Source information Start Marker

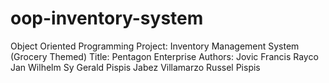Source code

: # oop-inventory-system
Object Oriented Programming Project: Inventory Management System (Grocery Themed)
Title: Pentagon Enterprise
Authors:
Jovic Francis Rayco
Jan Wilhelm Sy
Gerald Pispis
Jabez Villamarzo
Russel Pispis

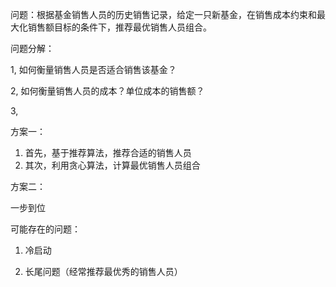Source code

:问题：根据基金销售人员的历史销售记录，给定一只新基金，在销售成本约束和最大化销售额目标的条件下，推荐最优销售人员组合。

问题分解：

1, 如何衡量销售人员是否适合销售该基金？

2, 如何衡量销售人员的成本？单位成本的销售额？

3, 





方案一：

1. 首先，基于推荐算法，推荐合适的销售人员
2. 其次，利用贪心算法，计算最优销售人员组合

方案二：

一步到位





可能存在的问题：

1) 冷启动

2) 长尾问题（经常推荐最优秀的销售人员）



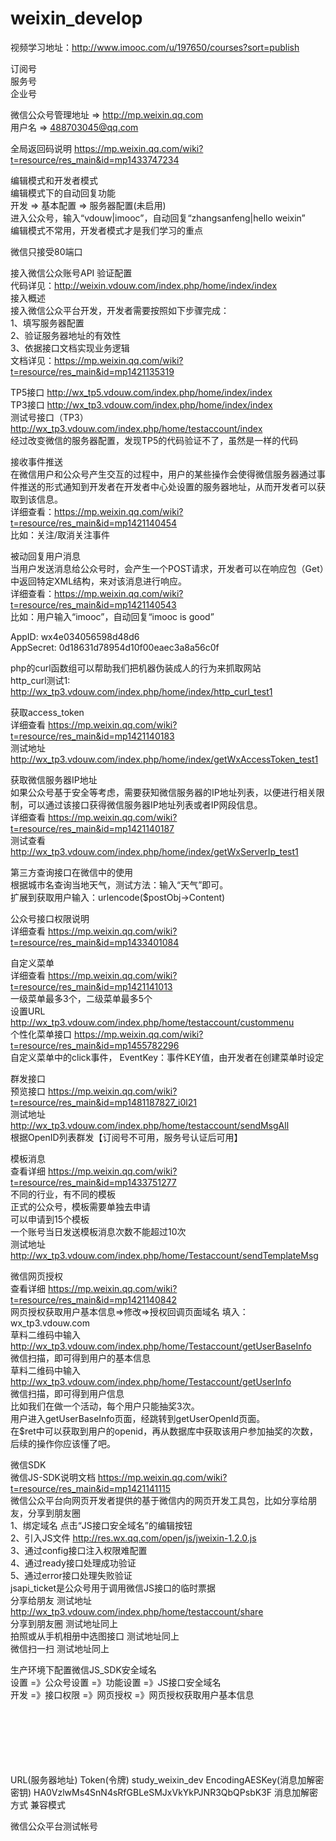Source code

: # weixin_develop
视频学习地址：http://www.imooc.com/u/197650/courses?sort=publish

订阅号 <br>
服务号 <br>
企业号 <br>

微信公众号管理地址 => http://mp.weixin.qq.com <br>
用户名 => 488703045@qq.com <br>

全局返回码说明 https://mp.weixin.qq.com/wiki?t=resource/res_main&id=mp1433747234  <br>

编辑模式和开发者模式 <br>
编辑模式下的自动回复功能 <br>
开发 => 基本配置 => 服务器配置(未启用) <br>
进入公众号，输入“vdouw|imooc”，自动回复“zhangsanfeng|hello weixin” <br>
编辑模式不常用，开发者模式才是我们学习的重点 <br>

微信只接受80端口 <br>

接入微信公众账号API 验证配置 <br>
代码详见：http://weixin.vdouw.com/index.php/home/index/index <br>
接入概述 <br>
接入微信公众平台开发，开发者需要按照如下步骤完成： <br>
1、填写服务器配置 <br>
2、验证服务器地址的有效性 <br>
3、依据接口文档实现业务逻辑 <br>
文档详见：https://mp.weixin.qq.com/wiki?t=resource/res_main&id=mp1421135319 <br>

TP5接口 http://wx_tp5.vdouw.com/index.php/home/index/index <br>
TP3接口 http://wx_tp3.vdouw.com/index.php/home/index/index <br>
测试号接口（TP3） http://wx_tp3.vdouw.com/index.php/home/testaccount/index  <br>
经过改变微信的服务器配置，发现TP5的代码验证不了，虽然是一样的代码 <br>

接收事件推送 <br>
在微信用户和公众号产生交互的过程中，用户的某些操作会使得微信服务器通过事件推送的形式通知到开发者在开发者中心处设置的服务器地址，从而开发者可以获取到该信息。 <br>
详细查看：https://mp.weixin.qq.com/wiki?t=resource/res_main&id=mp1421140454 <br>
比如：关注/取消关注事件 <br>

被动回复用户消息 <br>
当用户发送消息给公众号时，会产生一个POST请求，开发者可以在响应包（Get）中返回特定XML结构，来对该消息进行响应。 <br>
详细查看：https://mp.weixin.qq.com/wiki?t=resource/res_main&id=mp1421140543 <br>
比如：用户输入“imooc”，自动回复“imooc is good” <br>

AppID: wx4e034056598d48d6 <br>
AppSecret: 0d18631d78954d10f00eaec3a8a56c0f <br>

php的curl函数组可以帮助我们把机器伪装成人的行为来抓取网站 <br>
http_curl测试1:  <br>
http://wx_tp3.vdouw.com/index.php/home/index/http_curl_test1 <br>

获取access_token <br>
详细查看 https://mp.weixin.qq.com/wiki?t=resource/res_main&id=mp1421140183 <br>
测试地址 http://wx_tp3.vdouw.com/index.php/home/index/getWxAccessToken_test1 <br>

获取微信服务器IP地址 <br>
如果公众号基于安全等考虑，需要获知微信服务器的IP地址列表，以便进行相关限制，可以通过该接口获得微信服务器IP地址列表或者IP网段信息。 <br>
详细查看 https://mp.weixin.qq.com/wiki?t=resource/res_main&id=mp1421140187 <br>
测试查看 http://wx_tp3.vdouw.com/index.php/home/index/getWxServerIp_test1 <br>

第三方查询接口在微信中的使用 <br>
根据城市名查询当地天气，测试方法：输入“天气”即可。 <br>
扩展到获取用户输入：urlencode($postObj->Content) <br>

公众号接口权限说明 <br>
详细查看 https://mp.weixin.qq.com/wiki?t=resource/res_main&id=mp1433401084 <br>

自定义菜单 <br>
详细查看 https://mp.weixin.qq.com/wiki?t=resource/res_main&id=mp1421141013 <br>
一级菜单最多3个，二级菜单最多5个 <br>
设置URL http://wx_tp3.vdouw.com/index.php/home/testaccount/custommenu <br>
个性化菜单接口 https://mp.weixin.qq.com/wiki?t=resource/res_main&id=mp1455782296  <br>
自定义菜单中的click事件，
EventKey：事件KEY值，由开发者在创建菜单时设定 <br>

群发接口 <br>
预览接口 https://mp.weixin.qq.com/wiki?t=resource/res_main&id=mp1481187827_i0l21 <br>
测试地址 http://wx_tp3.vdouw.com/index.php/home/testaccount/sendMsgAll <br>
根据OpenID列表群发【订阅号不可用，服务号认证后可用】  <br>

模板消息 <br>
查看详细 https://mp.weixin.qq.com/wiki?t=resource/res_main&id=mp1433751277 <br>
不同的行业，有不同的模板 <br>
正式的公众号，模板需要单独去申请 <br>
可以申请到15个模板 <br>
一个账号当日发送模板消息次数不能超过10次 <br>
测试地址 http://wx_tp3.vdouw.com/index.php/home/Testaccount/sendTemplateMsg <br>

微信网页授权 <br>
查看详细 https://mp.weixin.qq.com/wiki?t=resource/res_main&id=mp1421140842 <br>
网页授权获取用户基本信息=>修改=>授权回调页面域名 填入：wx_tp3.vdouw.com <br>
草料二维码中输入 http://wx_tp3.vdouw.com/index.php/home/Testaccount/getUserBaseInfo <br>
微信扫描，即可得到用户的基本信息  <br>
草料二维码中输入 http://wx_tp3.vdouw.com/index.php/home/Testaccount/getUserInfo <br>
微信扫描，即可得到用户信息  <br>
比如我们在做一个活动，每个用户只能抽奖3次。 <br>
用户进入getUserBaseInfo页面，经跳转到getUserOpenId页面。 <br>
在$ret中可以获取到用户的openid，再从数据库中获取该用户参加抽奖的次数，后续的操作你应该懂了吧。 <br>

微信SDK <br>
微信JS-SDK说明文档 https://mp.weixin.qq.com/wiki?t=resource/res_main&id=mp1421141115 <br>
微信公众平台向网页开发者提供的基于微信内的网页开发工具包，比如分享给朋友，分享到朋友圈 <br>
1、绑定域名 点击“JS接口安全域名”的编辑按钮 <br>
2、引入JS文件 http://res.wx.qq.com/open/js/jweixin-1.2.0.js <br>
3、通过config接口注入权限难配置 <br>
4、通过ready接口处理成功验证 <br>
5、通过error接口处理失败验证 <br>
jsapi_ticket是公众号用于调用微信JS接口的临时票据 <br>
分享给朋友 测试地址 http://wx_tp3.vdouw.com/index.php/home/testaccount/share <br>
分享到朋友圈 测试地址同上 <br>
拍照或从手机相册中选图接口 测试地址同上 <br>
微信扫一扫 测试地址同上 <br>

生产环境下配置微信JS_SDK安全域名 <br>
设置 =》公众号设置 =》功能设置 =》JS接口安全域名 <br>
开发 =》接口权限 =》网页授权 =》网页授权获取用户基本信息 <br>






















<br> <br> <br> <br> <br> <br>
URL(服务器地址)
Token(令牌) study_weixin_dev
EncodingAESKey(消息加解密密钥) HA0VzlwMs4SnN4sRfGBLeSMJxVkYkPJNR3QbQPsbK3F
消息加解密方式 兼容模式

微信公众平台测试帐号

Source information End Marker

Only the count is needed: the number of lines in the data that include the word "分享到朋友圈".

2